What the exercise asks
Every line of the listing below should come back exactly as written, with no images.

Data extract
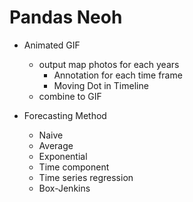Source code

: # Pandas Neoh

- Animated GIF
  - output map photos for each years
    - Annotation for each time frame
    - Moving Dot in Timeline
  - combine to GIF

- Forecasting Method
  - Naive
  - Average
  - Exponential
  - Time component
  - Time series regression
  - Box-Jenkins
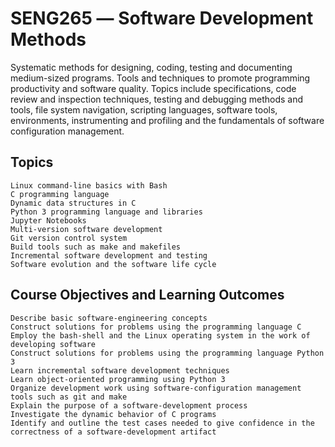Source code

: # SENG265 ― Software Development Methods

Systematic methods for designing, coding, testing and documenting medium-sized programs. Tools and techniques to promote programming productivity and software quality. 
Topics include specifications, code review and inspection techniques, testing and debugging methods and tools, file system navigation, scripting languages, software tools, 
environments, instrumenting and profiling and the fundamentals of software configuration management.


## Topics


    Linux command-line basics with Bash
    C programming language
    Dynamic data structures in C
    Python 3 programming language and libraries
    Jupyter Notebooks
    Multi-version software development
    Git version control system
    Build tools such as make and makefiles
    Incremental software development and testing
    Software evolution and the software life cycle

## Course Objectives and Learning Outcomes

    Describe basic software-engineering concepts
    Construct solutions for problems using the programming language C
    Employ the bash-shell and the Linux operating system in the work of developing software
    Construct solutions for problems using the programming language Python 3
    Learn incremental software development techniques
    Learn object-oriented programming using Python 3
    Organize development work using software-configuration management tools such as git and make
    Explain the purpose of a software-development process
    Investigate the dynamic behavior of C programs
    Identify and outline the test cases needed to give confidence in the correctness of a software-development artifact

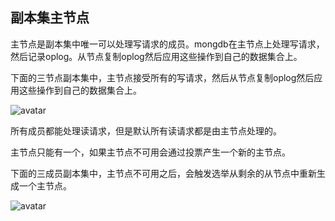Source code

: ## 副本集主节点 
主节点是副本集中唯一可以处理写请求的成员。mongdb在主节点上处理写请求，然后记录oplog。从节点复制oplog然后应用这些操作到自己的数据集合上。

下面的三节点副本集中，主节点接受所有的写请求，然后从节点复制oplog然后应用这些操作到自己的数据集合上。

![avatar](https://docs.mongodb.com/manual/_images/replica-set-read-write-operations-primary.bakedsvg.svg)

所有成员都能处理读请求，但是默认所有读请求都是由主节点处理的。

主节点只能有一个，如果主节点不可用会通过投票产生一个新的主节点。

下面的三成员副本集中，主节点不可用之后，会触发选举从剩余的从节点中重新生成一个主节点。

![avatar](https://docs.mongodb.com/manual/_images/replica-set-trigger-election.bakedsvg.svg)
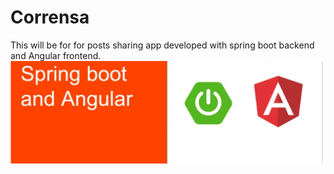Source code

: # Corrensa
This will be for for posts sharing app developed with spring boot backend and Angular frontend.
![alt text](https://github.com/charity1475/Corrensa/blob/master/corrensa.png?raw=true)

Exercise result
Source code

: # Pandas Neoh

- Animated GIF
  - output map photos for each years
    - Annotation for each time frame
    - Moving Dot in Timeline
  - combine to GIF

- Forecasting Method
  - Naive
  - Average
  - Exponential
  - Time component
  - Time series regression
  - Box-Jenkins
Source code

: # SENG265 ― Software Development Methods

Systematic methods for designing, coding, testing and documenting medium-sized programs. Tools and techniques to promote programming productivity and software quality. 
Topics include specifications, code review and inspection techniques, testing and debugging methods and tools, file system navigation, scripting languages, software tools, 
environments, instrumenting and profiling and the fundamentals of software configuration management.


## Topics


    Linux command-line basics with Bash
    C programming language
    Dynamic data structures in C
    Python 3 programming language and libraries
    Jupyter Notebooks
    Multi-version software development
    Git version control system
    Build tools such as make and makefiles
    Incremental software development and testing
    Software evolution and the software life cycle

## Course Objectives and Learning Outcomes

    Describe basic software-engineering concepts
    Construct solutions for problems using the programming language C
    Employ the bash-shell and the Linux operating system in the work of developing software
    Construct solutions for problems using the programming language Python 3
    Learn incremental software development techniques
    Learn object-oriented programming using Python 3
    Organize development work using software-configuration management tools such as git and make
    Explain the purpose of a software-development process
    Investigate the dynamic behavior of C programs
    Identify and outline the test cases needed to give confidence in the correctness of a software-development artifact

Source code

: ## 副本集主节点 
主节点是副本集中唯一可以处理写请求的成员。mongdb在主节点上处理写请求，然后记录oplog。从节点复制oplog然后应用这些操作到自己的数据集合上。

下面的三节点副本集中，主节点接受所有的写请求，然后从节点复制oplog然后应用这些操作到自己的数据集合上。

![avatar](https://docs.mongodb.com/manual/_images/replica-set-read-write-operations-primary.bakedsvg.svg)

所有成员都能处理读请求，但是默认所有读请求都是由主节点处理的。

主节点只能有一个，如果主节点不可用会通过投票产生一个新的主节点。

下面的三成员副本集中，主节点不可用之后，会触发选举从剩余的从节点中重新生成一个主节点。

![avatar](https://docs.mongodb.com/manual/_images/replica-set-trigger-election.bakedsvg.svg)
Source code

: # Corrensa
This will be for for posts sharing app developed with spring boot backend and Angular frontend.
![alt text](https://github.com/charity1475/Corrensa/blob/master/corrensa.png?raw=true)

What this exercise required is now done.